I need each line of the entries below that includes the string "Lambda".

## Document images with source code
== Segment start ==

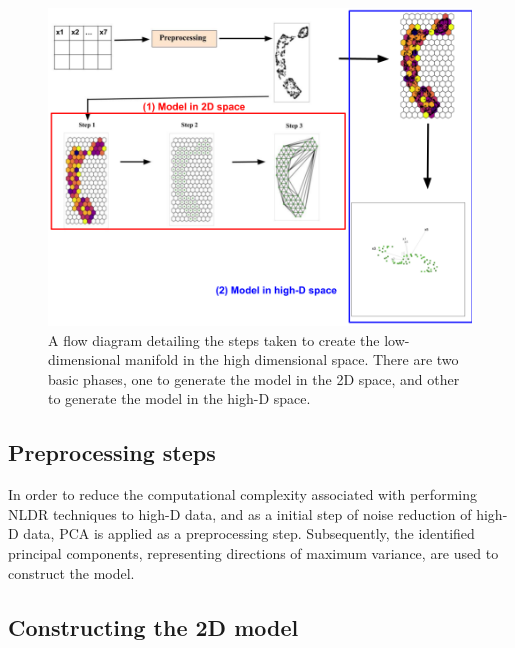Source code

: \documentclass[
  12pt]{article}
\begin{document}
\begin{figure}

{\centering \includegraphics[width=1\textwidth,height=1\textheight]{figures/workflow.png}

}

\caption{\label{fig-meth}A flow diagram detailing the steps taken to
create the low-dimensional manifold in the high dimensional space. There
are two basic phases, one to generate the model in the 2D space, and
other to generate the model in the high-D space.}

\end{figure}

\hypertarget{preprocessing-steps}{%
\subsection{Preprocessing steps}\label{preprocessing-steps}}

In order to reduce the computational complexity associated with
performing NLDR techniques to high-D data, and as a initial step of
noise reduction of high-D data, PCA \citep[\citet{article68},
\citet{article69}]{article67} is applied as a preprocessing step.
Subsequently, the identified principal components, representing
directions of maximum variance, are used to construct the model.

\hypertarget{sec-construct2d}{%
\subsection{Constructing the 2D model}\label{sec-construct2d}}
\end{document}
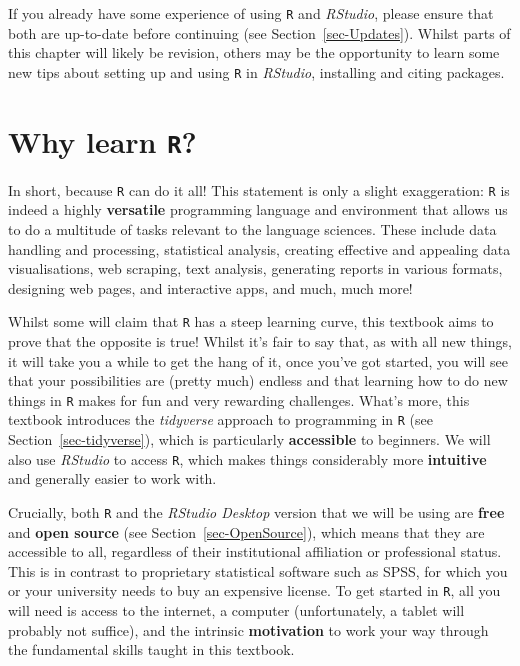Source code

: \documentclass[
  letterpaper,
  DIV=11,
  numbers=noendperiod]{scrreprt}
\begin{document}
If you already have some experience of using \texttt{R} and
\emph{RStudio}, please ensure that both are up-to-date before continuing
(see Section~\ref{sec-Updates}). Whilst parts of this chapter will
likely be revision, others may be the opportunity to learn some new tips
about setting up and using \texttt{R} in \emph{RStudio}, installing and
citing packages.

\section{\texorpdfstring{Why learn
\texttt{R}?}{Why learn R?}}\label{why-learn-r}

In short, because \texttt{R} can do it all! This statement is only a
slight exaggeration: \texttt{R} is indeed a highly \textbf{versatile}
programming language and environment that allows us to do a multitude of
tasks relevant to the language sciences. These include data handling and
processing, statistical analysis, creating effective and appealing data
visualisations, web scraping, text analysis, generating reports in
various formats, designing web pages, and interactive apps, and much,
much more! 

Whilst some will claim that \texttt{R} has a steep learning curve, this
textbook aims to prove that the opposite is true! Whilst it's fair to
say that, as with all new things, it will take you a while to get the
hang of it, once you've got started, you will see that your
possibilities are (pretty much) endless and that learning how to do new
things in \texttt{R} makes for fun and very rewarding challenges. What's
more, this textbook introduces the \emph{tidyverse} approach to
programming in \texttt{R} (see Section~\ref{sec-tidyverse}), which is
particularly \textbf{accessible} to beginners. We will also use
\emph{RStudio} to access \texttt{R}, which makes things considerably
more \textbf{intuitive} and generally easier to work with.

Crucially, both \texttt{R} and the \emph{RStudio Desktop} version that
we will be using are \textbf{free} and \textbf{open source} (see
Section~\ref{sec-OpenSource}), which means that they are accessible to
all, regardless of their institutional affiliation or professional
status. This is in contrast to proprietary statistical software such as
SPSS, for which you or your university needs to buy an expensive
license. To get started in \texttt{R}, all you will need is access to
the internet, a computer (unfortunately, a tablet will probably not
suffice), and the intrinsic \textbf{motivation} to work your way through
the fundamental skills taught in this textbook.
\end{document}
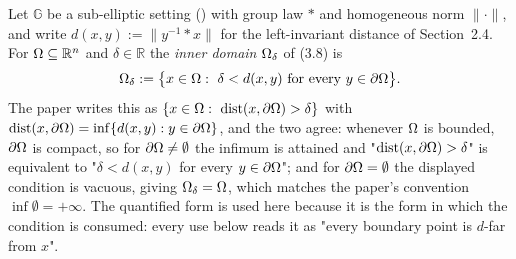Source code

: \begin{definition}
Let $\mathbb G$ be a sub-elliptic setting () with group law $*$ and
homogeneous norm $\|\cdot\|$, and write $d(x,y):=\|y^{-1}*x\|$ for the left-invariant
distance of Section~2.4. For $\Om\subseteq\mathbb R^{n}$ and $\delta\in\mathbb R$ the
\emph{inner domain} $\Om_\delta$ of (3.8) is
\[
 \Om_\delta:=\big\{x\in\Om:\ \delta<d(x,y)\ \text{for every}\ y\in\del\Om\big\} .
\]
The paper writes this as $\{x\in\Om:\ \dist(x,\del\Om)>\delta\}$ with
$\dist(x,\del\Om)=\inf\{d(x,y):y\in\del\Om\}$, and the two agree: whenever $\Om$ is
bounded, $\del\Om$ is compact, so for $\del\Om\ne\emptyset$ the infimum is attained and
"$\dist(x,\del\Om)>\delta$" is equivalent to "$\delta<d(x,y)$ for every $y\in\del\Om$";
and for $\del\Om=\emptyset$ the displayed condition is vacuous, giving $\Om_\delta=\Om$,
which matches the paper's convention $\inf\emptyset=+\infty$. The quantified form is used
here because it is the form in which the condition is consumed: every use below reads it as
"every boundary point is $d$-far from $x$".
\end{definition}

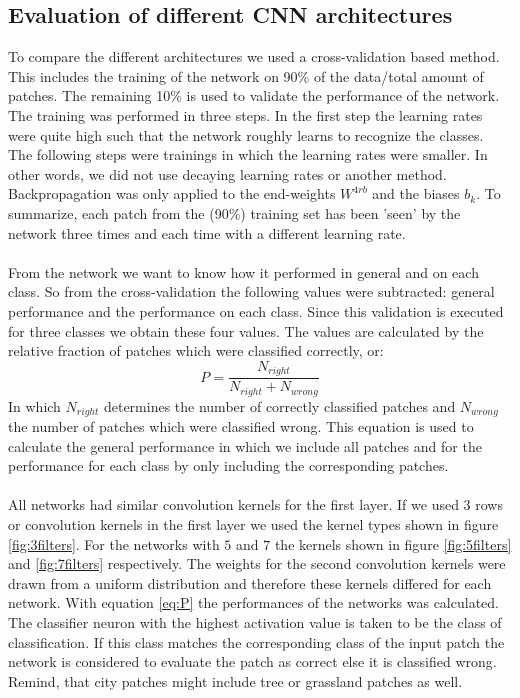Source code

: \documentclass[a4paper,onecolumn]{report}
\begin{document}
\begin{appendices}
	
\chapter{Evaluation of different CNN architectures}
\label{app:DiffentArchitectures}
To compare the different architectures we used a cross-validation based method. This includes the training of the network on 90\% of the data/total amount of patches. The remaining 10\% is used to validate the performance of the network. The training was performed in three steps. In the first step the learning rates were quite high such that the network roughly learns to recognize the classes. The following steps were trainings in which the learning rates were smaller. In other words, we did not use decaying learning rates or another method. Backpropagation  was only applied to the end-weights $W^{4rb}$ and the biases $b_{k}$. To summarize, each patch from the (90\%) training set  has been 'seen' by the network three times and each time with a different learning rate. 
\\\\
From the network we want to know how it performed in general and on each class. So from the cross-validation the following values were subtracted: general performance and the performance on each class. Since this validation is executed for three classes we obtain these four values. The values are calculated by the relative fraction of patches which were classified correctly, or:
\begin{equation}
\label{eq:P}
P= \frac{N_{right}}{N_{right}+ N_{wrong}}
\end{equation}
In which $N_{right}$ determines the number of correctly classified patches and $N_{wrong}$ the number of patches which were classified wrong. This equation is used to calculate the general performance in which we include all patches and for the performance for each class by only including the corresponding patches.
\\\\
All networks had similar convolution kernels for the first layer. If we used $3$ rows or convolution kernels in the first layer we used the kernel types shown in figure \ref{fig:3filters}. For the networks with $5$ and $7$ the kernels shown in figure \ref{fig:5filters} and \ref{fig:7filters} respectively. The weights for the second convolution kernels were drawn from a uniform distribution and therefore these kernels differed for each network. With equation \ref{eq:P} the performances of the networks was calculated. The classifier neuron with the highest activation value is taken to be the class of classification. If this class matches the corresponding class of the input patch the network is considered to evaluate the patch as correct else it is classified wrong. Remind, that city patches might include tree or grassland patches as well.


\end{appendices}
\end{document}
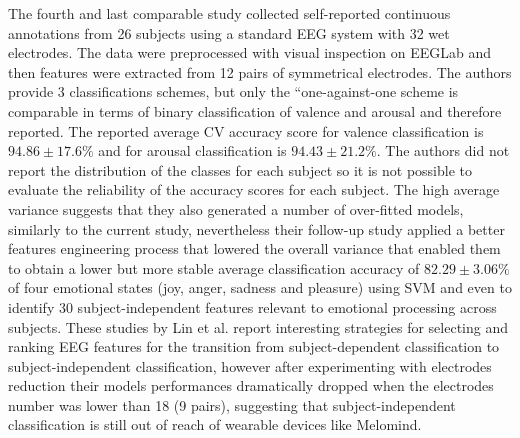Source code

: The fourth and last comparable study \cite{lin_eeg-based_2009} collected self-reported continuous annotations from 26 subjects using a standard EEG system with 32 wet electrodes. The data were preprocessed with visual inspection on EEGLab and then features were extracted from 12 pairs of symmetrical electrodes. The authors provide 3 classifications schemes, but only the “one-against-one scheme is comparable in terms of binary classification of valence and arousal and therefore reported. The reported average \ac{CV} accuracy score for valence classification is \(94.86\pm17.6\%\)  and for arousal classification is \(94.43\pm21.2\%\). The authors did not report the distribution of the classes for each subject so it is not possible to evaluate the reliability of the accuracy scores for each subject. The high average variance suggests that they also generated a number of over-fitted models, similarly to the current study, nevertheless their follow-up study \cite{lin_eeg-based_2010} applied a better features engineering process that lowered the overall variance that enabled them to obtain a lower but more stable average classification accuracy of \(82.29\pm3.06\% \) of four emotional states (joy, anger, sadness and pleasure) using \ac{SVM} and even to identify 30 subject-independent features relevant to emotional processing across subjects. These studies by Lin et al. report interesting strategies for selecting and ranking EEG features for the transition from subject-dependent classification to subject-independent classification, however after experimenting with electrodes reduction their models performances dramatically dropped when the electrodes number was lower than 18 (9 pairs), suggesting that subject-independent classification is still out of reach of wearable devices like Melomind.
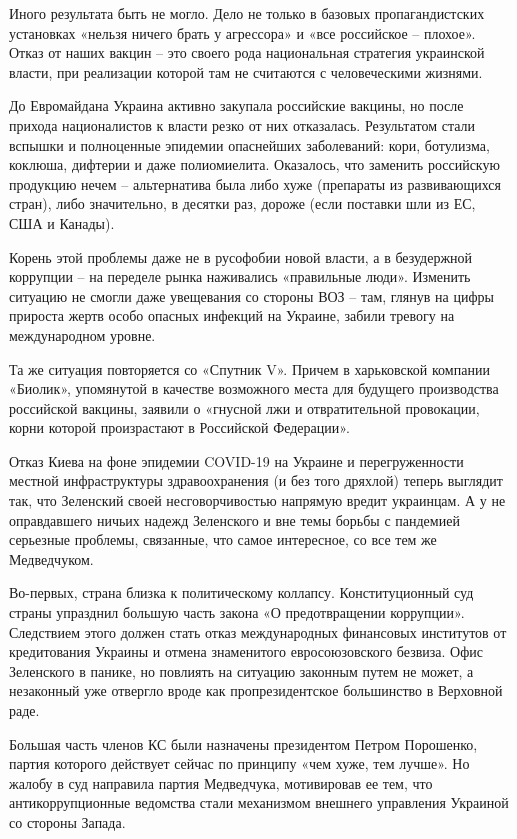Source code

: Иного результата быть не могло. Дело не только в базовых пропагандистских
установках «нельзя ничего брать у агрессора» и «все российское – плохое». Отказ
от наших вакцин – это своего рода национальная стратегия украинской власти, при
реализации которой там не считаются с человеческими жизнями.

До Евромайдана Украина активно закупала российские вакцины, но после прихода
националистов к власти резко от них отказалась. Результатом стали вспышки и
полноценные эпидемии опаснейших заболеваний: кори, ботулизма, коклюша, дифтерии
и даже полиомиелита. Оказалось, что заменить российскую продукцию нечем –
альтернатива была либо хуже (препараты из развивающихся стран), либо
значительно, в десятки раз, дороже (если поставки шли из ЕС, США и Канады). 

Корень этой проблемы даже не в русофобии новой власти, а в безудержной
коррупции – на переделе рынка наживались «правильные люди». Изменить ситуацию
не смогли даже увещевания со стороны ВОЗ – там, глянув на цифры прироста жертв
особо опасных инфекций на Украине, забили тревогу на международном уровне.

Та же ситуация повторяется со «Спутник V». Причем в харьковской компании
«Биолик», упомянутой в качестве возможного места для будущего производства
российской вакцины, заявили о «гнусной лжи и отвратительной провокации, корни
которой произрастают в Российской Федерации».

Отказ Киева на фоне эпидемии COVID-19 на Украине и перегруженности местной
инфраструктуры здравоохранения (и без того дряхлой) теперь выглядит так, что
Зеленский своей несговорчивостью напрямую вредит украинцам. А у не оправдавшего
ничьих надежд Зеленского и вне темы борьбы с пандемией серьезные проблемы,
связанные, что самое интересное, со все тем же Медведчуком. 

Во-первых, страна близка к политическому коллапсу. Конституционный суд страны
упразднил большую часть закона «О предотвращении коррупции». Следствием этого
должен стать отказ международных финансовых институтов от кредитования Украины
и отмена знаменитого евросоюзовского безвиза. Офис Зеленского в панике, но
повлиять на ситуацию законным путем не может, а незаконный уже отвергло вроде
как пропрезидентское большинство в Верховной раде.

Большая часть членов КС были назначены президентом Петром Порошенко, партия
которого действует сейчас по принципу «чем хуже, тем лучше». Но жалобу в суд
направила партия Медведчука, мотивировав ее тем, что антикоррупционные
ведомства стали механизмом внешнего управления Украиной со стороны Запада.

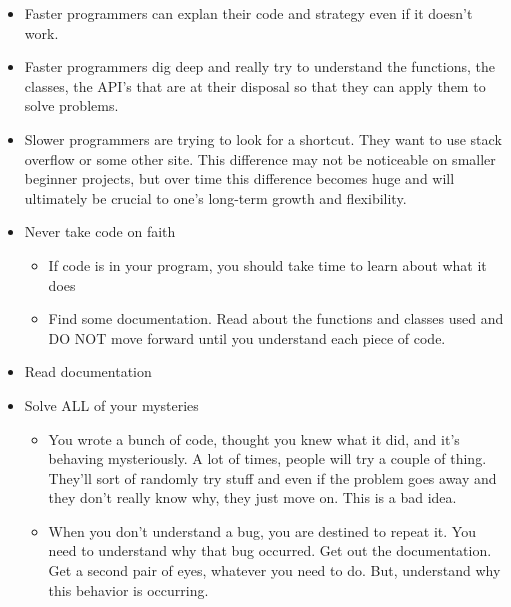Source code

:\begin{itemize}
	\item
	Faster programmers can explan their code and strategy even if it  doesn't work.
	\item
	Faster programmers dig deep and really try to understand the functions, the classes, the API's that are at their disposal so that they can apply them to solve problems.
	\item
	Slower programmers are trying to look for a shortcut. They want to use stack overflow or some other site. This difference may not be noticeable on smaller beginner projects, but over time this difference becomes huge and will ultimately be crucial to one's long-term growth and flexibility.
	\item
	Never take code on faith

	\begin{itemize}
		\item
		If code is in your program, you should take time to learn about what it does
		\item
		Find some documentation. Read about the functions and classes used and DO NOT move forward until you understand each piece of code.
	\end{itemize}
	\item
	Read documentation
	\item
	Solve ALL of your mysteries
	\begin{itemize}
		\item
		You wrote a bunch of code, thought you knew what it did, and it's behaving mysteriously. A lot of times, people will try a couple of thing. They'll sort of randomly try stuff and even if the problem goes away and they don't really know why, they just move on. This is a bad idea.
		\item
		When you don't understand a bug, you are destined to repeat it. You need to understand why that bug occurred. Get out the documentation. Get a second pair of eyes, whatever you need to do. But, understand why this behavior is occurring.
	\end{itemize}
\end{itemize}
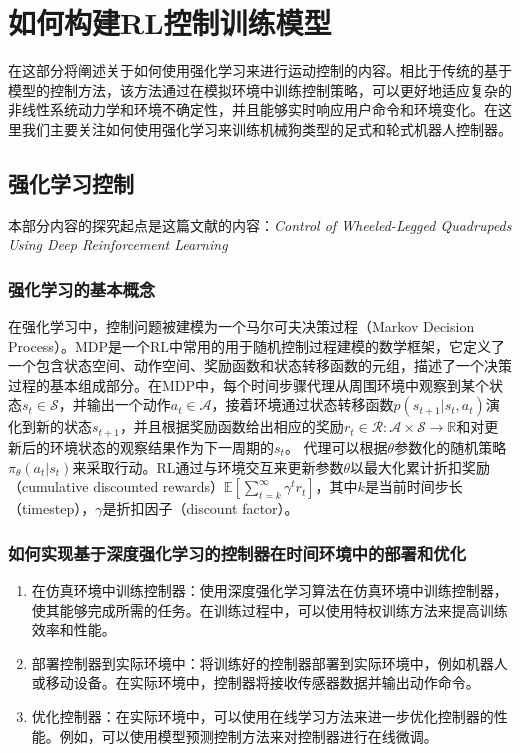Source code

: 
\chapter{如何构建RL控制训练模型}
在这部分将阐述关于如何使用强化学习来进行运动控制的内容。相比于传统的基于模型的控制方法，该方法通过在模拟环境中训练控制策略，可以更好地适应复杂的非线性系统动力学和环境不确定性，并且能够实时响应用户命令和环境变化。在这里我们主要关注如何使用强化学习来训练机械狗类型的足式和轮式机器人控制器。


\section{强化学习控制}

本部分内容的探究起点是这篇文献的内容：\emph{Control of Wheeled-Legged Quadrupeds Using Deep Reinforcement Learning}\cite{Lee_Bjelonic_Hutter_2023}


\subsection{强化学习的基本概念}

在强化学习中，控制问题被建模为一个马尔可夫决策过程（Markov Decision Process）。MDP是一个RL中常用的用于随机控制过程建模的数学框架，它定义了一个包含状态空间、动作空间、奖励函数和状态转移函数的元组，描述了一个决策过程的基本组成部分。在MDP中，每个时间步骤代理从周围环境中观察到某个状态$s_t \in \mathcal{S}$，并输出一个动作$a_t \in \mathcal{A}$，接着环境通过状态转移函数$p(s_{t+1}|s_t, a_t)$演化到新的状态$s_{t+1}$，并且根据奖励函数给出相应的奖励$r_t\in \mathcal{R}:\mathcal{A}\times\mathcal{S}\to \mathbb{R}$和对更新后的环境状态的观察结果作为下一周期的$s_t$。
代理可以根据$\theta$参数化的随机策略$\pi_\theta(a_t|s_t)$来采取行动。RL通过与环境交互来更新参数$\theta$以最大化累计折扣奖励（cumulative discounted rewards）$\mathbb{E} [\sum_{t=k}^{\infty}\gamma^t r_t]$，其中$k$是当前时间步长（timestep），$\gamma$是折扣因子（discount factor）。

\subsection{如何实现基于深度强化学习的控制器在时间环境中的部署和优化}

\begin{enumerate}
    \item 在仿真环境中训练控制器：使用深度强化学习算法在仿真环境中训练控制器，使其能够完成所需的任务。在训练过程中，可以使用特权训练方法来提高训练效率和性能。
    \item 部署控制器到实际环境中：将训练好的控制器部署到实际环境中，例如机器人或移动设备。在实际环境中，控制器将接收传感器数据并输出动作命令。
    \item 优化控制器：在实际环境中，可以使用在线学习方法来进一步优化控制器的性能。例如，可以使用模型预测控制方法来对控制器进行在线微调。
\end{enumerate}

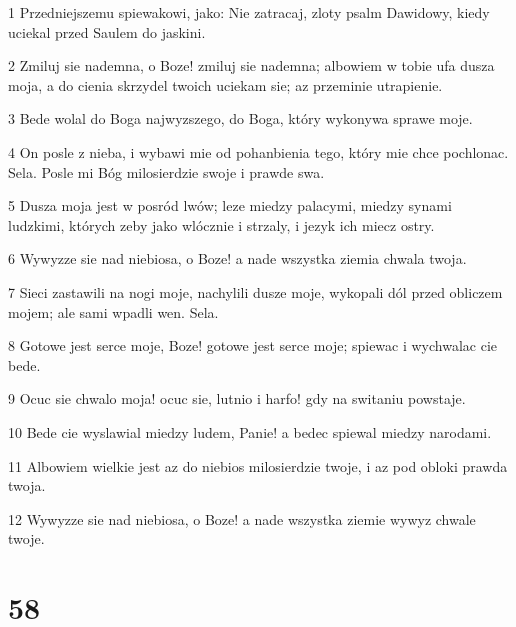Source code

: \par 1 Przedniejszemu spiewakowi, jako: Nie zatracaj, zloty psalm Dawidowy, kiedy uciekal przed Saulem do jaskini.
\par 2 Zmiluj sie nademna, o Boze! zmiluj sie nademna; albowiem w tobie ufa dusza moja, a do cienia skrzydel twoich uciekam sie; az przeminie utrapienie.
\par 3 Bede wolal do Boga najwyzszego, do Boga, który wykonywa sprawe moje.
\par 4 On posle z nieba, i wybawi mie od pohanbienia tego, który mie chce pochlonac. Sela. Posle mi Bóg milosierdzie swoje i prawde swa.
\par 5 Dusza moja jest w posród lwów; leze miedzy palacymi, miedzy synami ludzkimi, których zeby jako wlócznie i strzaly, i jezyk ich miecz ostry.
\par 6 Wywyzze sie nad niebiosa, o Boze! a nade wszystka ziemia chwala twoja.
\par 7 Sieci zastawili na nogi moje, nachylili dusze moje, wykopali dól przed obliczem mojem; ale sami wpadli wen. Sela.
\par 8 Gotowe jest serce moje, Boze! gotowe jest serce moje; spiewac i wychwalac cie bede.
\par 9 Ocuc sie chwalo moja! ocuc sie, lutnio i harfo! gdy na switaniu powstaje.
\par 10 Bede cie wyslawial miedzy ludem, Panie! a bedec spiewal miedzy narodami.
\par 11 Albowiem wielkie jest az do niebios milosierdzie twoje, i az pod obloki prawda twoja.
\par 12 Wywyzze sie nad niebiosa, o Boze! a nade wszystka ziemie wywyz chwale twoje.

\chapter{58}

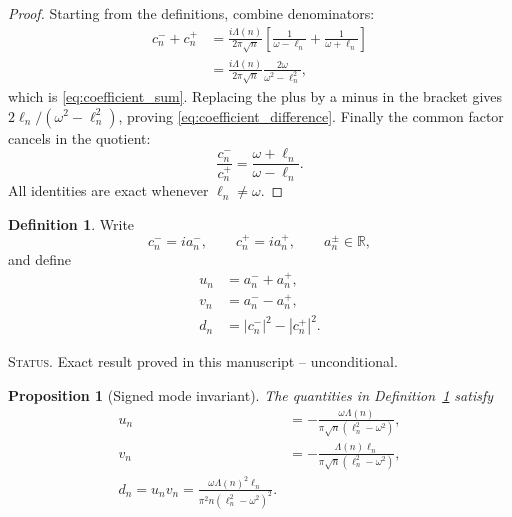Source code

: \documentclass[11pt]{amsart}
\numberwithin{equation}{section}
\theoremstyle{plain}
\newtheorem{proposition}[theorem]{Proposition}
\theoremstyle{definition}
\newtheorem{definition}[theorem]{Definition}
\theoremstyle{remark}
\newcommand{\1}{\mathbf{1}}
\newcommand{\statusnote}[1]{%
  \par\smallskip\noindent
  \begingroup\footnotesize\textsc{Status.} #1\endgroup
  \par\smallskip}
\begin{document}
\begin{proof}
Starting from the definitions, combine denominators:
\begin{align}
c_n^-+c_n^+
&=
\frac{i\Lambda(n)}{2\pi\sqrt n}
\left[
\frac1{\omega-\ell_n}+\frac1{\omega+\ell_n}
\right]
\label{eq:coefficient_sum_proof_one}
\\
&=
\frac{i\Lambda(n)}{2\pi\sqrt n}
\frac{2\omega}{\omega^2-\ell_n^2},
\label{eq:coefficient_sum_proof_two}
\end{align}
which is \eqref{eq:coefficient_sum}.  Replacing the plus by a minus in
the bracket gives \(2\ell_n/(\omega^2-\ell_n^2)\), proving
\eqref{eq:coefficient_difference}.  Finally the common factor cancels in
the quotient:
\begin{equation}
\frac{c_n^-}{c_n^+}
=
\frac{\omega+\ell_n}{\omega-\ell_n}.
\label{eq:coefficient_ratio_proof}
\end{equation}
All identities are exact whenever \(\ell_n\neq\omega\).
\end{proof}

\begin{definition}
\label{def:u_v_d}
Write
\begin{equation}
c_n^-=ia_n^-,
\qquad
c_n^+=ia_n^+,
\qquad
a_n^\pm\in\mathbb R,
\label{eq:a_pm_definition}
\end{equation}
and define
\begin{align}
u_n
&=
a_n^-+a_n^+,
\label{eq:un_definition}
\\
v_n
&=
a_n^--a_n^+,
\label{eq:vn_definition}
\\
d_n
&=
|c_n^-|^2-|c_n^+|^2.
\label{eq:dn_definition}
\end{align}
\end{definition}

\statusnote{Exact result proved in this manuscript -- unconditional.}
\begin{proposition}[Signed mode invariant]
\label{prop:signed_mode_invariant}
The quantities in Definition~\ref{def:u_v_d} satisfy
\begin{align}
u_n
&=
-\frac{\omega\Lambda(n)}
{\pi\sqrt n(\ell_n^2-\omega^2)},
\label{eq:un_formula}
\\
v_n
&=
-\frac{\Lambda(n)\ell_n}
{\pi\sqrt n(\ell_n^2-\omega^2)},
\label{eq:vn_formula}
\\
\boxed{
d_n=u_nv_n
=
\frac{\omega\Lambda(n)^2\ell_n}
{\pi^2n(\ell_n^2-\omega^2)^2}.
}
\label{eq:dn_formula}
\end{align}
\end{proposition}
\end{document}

== Segment end ==

## Solution
\frac{i\Lambda(n)}{2\pi\sqrt n}
\frac{i\Lambda(n)}{2\pi\sqrt n}
-\frac{\omega\Lambda(n)}
-\frac{\Lambda(n)\ell_n}
\frac{\omega\Lambda(n)^2\ell_n}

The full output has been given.